***** Record extracts *****

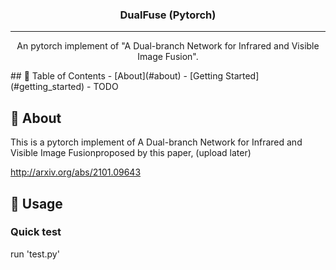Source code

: 
<h3 align="center">DualFuse (Pytorch)</h3>


---

<p align="center"> An pytorch implement of "A Dual-branch Network for Infrared and Visible Image Fusion".
    <br> 
</p>
## 📝 Table of Contents
- [About](#about)
- [Getting Started](#getting_started)
- TODO

## 🧐 About <a name = "about"></a>
This is a pytorch implement of A Dual-branch Network for Infrared and Visible Image Fusionproposed by this paper, 
(upload later)

http://arxiv.org/abs/2101.09643


## 🎈 Usage <a name="usage"></a>

### Quick test
run 'test.py'


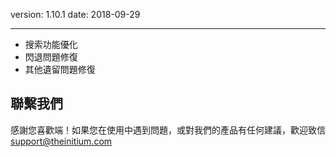 version: 1.10.1
date: 2018-09-29

---

- 搜索功能優化
- 閃退問題修復
- 其他遺留問題修復

## 聯繫我們

感謝您喜歡端！如果您在使用中遇到問題，或對我們的產品有任何建議，歡迎致信 [support@theinitium.com](mailto:support@theinitium.com)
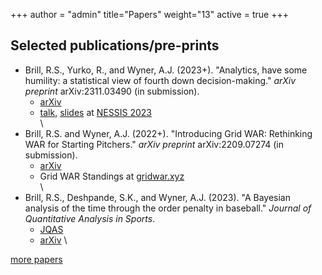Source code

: +++
author = "admin"
title="Papers"
weight="13"
active = true
+++

## Selected publications/pre-prints

* Brill, R.S., Yurko, R., and Wyner, A.J. (2023+). "Analytics, have some humility: a statistical view of fourth down decision-making."  _arXiv preprint_ arXiv:2311.03490 (in submission).
    * [arXiv](https://arxiv.org/abs/2311.03490)  
    * [talk](https://www.youtube.com/watch?v=uS4XxQ0LVfE), [slides](/pdf/talks/slides_NESSIS23_Brill.pdf) at [NESSIS 2023](http://www.nessis.org/nessis23.html)
\
\
* Brill, R.S. and Wyner, A.J. (2022+). "Introducing Grid WAR: Rethinking WAR for Starting Pitchers." _arXiv preprint_ arXiv:2209.07274 (in submission).
    * [arXiv](https://arxiv.org/abs/2209.07274)
    * Grid WAR Standings at [gridwar.xyz](https://gridwar.xyz)  
\
* Brill, R.S., Deshpande, S.K., and Wyner, A.J. (2023). "A Bayesian analysis of the time through the order penalty in baseball." _Journal of Quantitative Analysis in Sports_.
    * [JQAS](https://www.degruyter.com/document/doi/10.1515/jqas-2022-0116/html?lang=en)
    * [arXiv](https://arxiv.org/abs/2210.06724) 
\


[more papers](/pubs/)



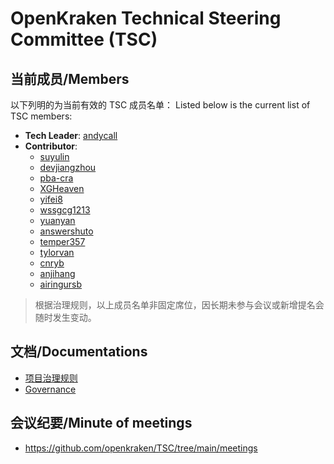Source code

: # OpenKraken Technical Steering Committee (TSC)

## 当前成员/Members

以下列明的为当前有效的 TSC 成员名单：
Listed below is the current list of TSC members:


 - **Tech Leader**: [andycall](https://github.com/andycall)
 - **Contributor**: 
   - [suyulin](https://github.com/suyulin)
   - [devjiangzhou](https://github.com/devjiangzhou)
   - [pba-cra](https://github.com/pba-cra)
   - [XGHeaven](https://github.com/XGHeaven)
   - [yifei8](https://github.com/yifei8)
   - [wssgcg1213](https://github.com/wssgcg1213)
   - [yuanyan](https://github.com/yuanyan)
   - [answershuto](https://github.com/answershuto)
   - [temper357](https://github.com/temper357)
   - [tylorvan](https://github.com/tylorvan)
   - [cnryb](https://github.com/cnryb)
   - [anjihang](https://github.com/anjihang)
   - [airingursb](https://github.com/airingursb)

> 根据治理规则，以上成员名单非固定席位，因长期未参与会议或新增提名会随时发生变动。

## 文档/Documentations

- [项目治理规则](./GOVERNANCE.zh-CN.md)
- [Governance](./GOVERNANCE.md)

## 会议纪要/Minute of meetings

- https://github.com/openkraken/TSC/tree/main/meetings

*****

Goal of the exercise: Omit the pictures, then copy out all the data exactly as it stands.

Worked solution:
Source code

: 
<h3 align="center">DualFuse (Pytorch)</h3>


---

<p align="center"> An pytorch implement of "A Dual-branch Network for Infrared and Visible Image Fusion".
    <br> 
</p>
## 📝 Table of Contents
- [About](#about)
- [Getting Started](#getting_started)
- TODO

## 🧐 About <a name = "about"></a>
This is a pytorch implement of A Dual-branch Network for Infrared and Visible Image Fusionproposed by this paper, 
(upload later)

http://arxiv.org/abs/2101.09643


## 🎈 Usage <a name="usage"></a>

### Quick test
run 'test.py'


 version: 1.10.1
date: 2018-09-29

---

- 搜索功能優化
- 閃退問題修復
- 其他遺留問題修復

## 聯繫我們

感謝您喜歡端！如果您在使用中遇到問題，或對我們的產品有任何建議，歡迎致信 [support@theinitium.com](mailto:support@theinitium.com)
Source code

: +++
author = "admin"
title="Papers"
weight="13"
active = true
+++

## Selected publications/pre-prints

* Brill, R.S., Yurko, R., and Wyner, A.J. (2023+). "Analytics, have some humility: a statistical view of fourth down decision-making."  _arXiv preprint_ arXiv:2311.03490 (in submission).
    * [arXiv](https://arxiv.org/abs/2311.03490)  
    * [talk](https://www.youtube.com/watch?v=uS4XxQ0LVfE), [slides](/pdf/talks/slides_NESSIS23_Brill.pdf) at [NESSIS 2023](http://www.nessis.org/nessis23.html)
\
\
* Brill, R.S. and Wyner, A.J. (2022+). "Introducing Grid WAR: Rethinking WAR for Starting Pitchers." _arXiv preprint_ arXiv:2209.07274 (in submission).
    * [arXiv](https://arxiv.org/abs/2209.07274)
    * Grid WAR Standings at [gridwar.xyz](https://gridwar.xyz)  
\
* Brill, R.S., Deshpande, S.K., and Wyner, A.J. (2023). "A Bayesian analysis of the time through the order penalty in baseball." _Journal of Quantitative Analysis in Sports_.
    * [JQAS](https://www.degruyter.com/document/doi/10.1515/jqas-2022-0116/html?lang=en)
    * [arXiv](https://arxiv.org/abs/2210.06724) 
\


[more papers](/pubs/)



Source code

: # OpenKraken Technical Steering Committee (TSC)

## 当前成员/Members

以下列明的为当前有效的 TSC 成员名单：
Listed below is the current list of TSC members:


 - **Tech Leader**: [andycall](https://github.com/andycall)
 - **Contributor**: 
   - [suyulin](https://github.com/suyulin)
   - [devjiangzhou](https://github.com/devjiangzhou)
   - [pba-cra](https://github.com/pba-cra)
   - [XGHeaven](https://github.com/XGHeaven)
   - [yifei8](https://github.com/yifei8)
   - [wssgcg1213](https://github.com/wssgcg1213)
   - [yuanyan](https://github.com/yuanyan)
   - [answershuto](https://github.com/answershuto)
   - [temper357](https://github.com/temper357)
   - [tylorvan](https://github.com/tylorvan)
   - [cnryb](https://github.com/cnryb)
   - [anjihang](https://github.com/anjihang)
   - [airingursb](https://github.com/airingursb)

> 根据治理规则，以上成员名单非固定席位，因长期未参与会议或新增提名会随时发生变动。

## 文档/Documentations

- [项目治理规则](./GOVERNANCE.zh-CN.md)
- [Governance](./GOVERNANCE.md)

## 会议纪要/Minute of meetings

- https://github.com/openkraken/TSC/tree/main/meetings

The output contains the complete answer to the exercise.